[What you are asked to do]
For the word "Inversen", determine how many lines of the entries below contain it, and give only that number.

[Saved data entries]
☆ ☆ ☆
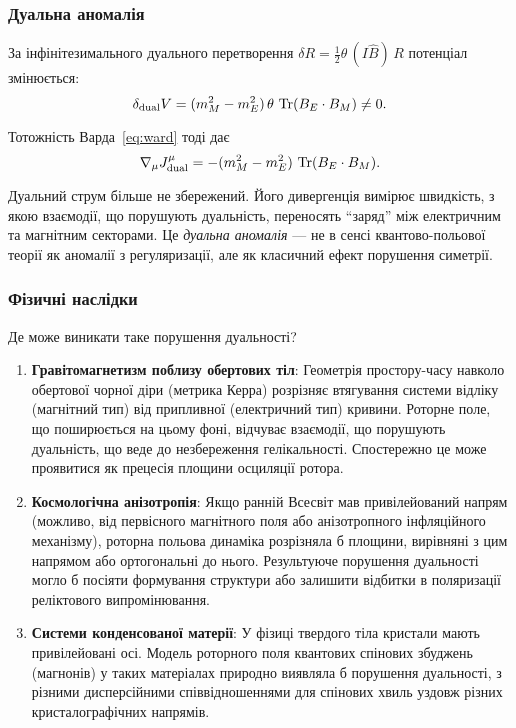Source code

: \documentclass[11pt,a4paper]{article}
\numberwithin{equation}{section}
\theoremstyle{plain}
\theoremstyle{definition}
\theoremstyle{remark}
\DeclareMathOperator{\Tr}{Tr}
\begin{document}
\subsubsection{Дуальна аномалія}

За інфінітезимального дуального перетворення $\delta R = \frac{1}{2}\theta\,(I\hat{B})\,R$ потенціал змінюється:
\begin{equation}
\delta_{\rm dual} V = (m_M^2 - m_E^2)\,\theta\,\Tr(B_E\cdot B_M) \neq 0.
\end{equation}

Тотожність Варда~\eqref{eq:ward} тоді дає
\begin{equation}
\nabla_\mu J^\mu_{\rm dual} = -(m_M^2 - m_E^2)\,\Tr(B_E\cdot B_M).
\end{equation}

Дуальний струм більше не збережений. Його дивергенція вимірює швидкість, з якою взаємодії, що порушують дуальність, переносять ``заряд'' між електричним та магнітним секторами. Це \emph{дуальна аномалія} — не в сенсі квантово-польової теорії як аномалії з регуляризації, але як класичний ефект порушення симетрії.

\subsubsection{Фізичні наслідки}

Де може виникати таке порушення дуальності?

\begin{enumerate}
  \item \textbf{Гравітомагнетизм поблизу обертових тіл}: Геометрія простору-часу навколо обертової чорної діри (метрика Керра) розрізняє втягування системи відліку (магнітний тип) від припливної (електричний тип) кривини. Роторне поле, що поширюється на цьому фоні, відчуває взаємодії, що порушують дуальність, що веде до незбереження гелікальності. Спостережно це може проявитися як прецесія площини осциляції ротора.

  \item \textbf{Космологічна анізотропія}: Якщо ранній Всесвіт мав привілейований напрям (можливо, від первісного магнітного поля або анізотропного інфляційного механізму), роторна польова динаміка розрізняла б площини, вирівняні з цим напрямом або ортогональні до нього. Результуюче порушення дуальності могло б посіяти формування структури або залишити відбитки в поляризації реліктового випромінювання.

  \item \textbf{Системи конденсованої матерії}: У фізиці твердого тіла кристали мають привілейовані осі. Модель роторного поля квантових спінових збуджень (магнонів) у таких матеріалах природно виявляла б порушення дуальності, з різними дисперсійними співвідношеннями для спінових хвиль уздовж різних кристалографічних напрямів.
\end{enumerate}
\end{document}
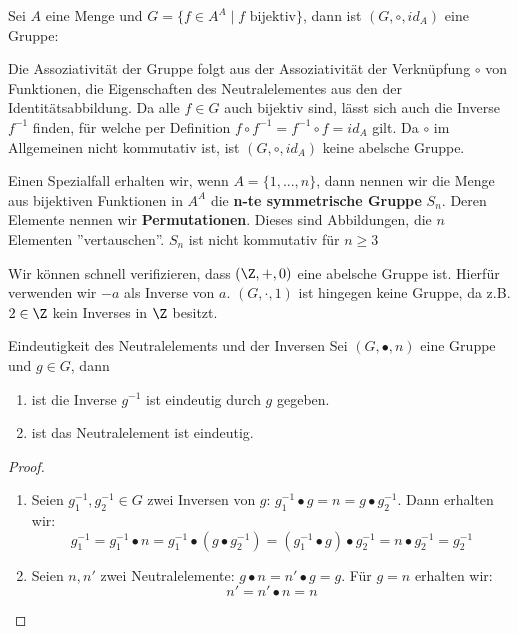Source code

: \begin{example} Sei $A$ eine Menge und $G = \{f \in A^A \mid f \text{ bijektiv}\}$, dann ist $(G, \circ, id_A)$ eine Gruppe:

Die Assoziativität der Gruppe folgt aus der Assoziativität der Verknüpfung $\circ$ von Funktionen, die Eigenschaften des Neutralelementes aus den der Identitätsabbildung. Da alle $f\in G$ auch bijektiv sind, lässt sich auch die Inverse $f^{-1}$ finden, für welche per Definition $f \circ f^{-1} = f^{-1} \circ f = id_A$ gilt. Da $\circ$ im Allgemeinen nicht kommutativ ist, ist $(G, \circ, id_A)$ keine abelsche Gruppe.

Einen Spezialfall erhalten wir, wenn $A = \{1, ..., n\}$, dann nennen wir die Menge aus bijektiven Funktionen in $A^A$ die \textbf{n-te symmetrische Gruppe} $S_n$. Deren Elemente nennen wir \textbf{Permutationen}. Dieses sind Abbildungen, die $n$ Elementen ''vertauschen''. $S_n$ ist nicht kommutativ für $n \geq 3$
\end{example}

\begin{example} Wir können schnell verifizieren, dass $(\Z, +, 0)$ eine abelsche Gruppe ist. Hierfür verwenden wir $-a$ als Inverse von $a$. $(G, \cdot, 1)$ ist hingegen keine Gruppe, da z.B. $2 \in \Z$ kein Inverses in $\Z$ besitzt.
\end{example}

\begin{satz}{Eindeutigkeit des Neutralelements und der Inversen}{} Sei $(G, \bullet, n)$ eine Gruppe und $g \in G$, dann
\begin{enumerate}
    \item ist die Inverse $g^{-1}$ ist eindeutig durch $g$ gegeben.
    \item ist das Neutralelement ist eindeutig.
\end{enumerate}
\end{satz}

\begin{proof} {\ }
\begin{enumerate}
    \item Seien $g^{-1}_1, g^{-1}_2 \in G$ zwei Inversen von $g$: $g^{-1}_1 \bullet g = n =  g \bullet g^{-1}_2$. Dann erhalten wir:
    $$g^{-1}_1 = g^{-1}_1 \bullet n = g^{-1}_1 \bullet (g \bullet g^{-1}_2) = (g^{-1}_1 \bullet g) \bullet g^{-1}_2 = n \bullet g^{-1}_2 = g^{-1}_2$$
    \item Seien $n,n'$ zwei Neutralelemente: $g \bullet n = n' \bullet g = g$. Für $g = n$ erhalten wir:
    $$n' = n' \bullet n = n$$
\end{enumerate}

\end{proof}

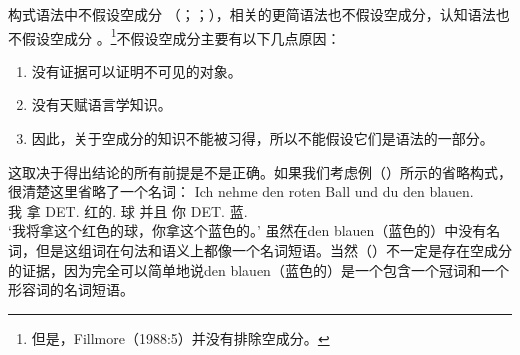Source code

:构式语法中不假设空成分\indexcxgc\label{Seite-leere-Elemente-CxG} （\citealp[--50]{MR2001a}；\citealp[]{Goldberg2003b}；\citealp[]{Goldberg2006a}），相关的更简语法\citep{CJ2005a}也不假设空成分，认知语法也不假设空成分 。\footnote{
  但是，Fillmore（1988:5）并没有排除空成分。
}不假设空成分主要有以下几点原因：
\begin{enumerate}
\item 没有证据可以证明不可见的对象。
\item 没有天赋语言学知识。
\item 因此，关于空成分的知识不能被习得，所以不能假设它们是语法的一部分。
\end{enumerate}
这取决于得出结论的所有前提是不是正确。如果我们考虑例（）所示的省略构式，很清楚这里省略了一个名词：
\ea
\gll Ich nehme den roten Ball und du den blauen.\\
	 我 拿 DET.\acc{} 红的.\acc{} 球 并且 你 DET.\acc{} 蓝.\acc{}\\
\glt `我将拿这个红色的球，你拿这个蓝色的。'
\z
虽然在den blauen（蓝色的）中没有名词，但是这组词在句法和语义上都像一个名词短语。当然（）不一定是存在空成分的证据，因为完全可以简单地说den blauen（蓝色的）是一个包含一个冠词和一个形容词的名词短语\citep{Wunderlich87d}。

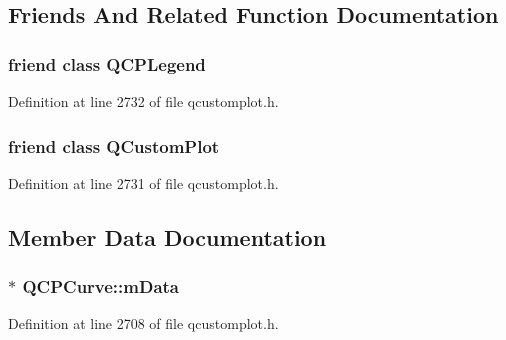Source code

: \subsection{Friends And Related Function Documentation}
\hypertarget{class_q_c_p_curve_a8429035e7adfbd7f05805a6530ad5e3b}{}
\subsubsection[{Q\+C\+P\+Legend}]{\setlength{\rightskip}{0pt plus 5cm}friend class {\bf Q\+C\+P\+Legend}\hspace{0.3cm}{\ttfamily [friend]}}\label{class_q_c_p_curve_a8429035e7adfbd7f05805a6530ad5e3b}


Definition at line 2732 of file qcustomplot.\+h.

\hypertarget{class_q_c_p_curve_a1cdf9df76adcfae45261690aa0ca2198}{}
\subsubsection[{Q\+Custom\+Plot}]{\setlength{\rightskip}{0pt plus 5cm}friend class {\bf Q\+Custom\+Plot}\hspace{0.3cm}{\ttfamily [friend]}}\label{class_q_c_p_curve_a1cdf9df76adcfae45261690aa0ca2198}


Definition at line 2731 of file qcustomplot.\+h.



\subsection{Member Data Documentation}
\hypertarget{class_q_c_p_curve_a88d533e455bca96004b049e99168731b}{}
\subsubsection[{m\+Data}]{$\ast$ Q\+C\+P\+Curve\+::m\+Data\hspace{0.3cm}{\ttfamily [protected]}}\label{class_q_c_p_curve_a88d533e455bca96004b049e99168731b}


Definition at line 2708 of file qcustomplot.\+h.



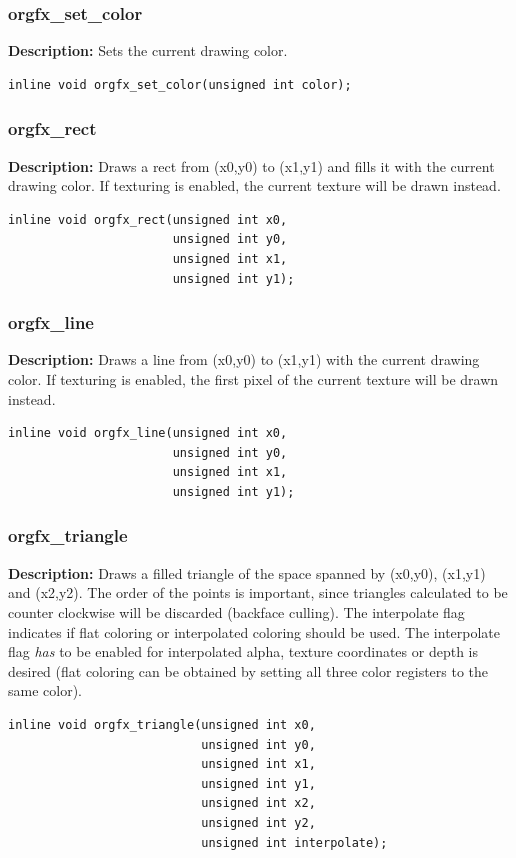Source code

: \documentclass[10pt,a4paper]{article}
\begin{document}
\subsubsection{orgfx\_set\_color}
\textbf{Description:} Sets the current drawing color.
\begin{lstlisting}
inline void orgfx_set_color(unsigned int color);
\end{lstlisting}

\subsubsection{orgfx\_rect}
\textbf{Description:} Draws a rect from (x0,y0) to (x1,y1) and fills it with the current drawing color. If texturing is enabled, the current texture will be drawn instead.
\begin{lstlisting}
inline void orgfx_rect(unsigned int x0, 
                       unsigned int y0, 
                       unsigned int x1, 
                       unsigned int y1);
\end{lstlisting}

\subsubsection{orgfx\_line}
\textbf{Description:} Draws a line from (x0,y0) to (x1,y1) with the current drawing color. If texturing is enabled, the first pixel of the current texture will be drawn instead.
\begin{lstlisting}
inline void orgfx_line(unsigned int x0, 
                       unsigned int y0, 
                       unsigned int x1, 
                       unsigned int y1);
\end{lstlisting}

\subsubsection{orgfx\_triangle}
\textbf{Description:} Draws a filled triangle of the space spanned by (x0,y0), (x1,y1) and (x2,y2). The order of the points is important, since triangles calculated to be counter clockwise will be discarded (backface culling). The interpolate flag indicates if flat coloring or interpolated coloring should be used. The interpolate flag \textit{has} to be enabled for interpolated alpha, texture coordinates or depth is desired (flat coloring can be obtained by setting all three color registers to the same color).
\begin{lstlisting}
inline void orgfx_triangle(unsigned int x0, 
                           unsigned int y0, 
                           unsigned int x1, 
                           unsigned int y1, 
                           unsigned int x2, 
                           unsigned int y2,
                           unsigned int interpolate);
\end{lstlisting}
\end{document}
☆ ☆ ☆
[Finished exercise]
2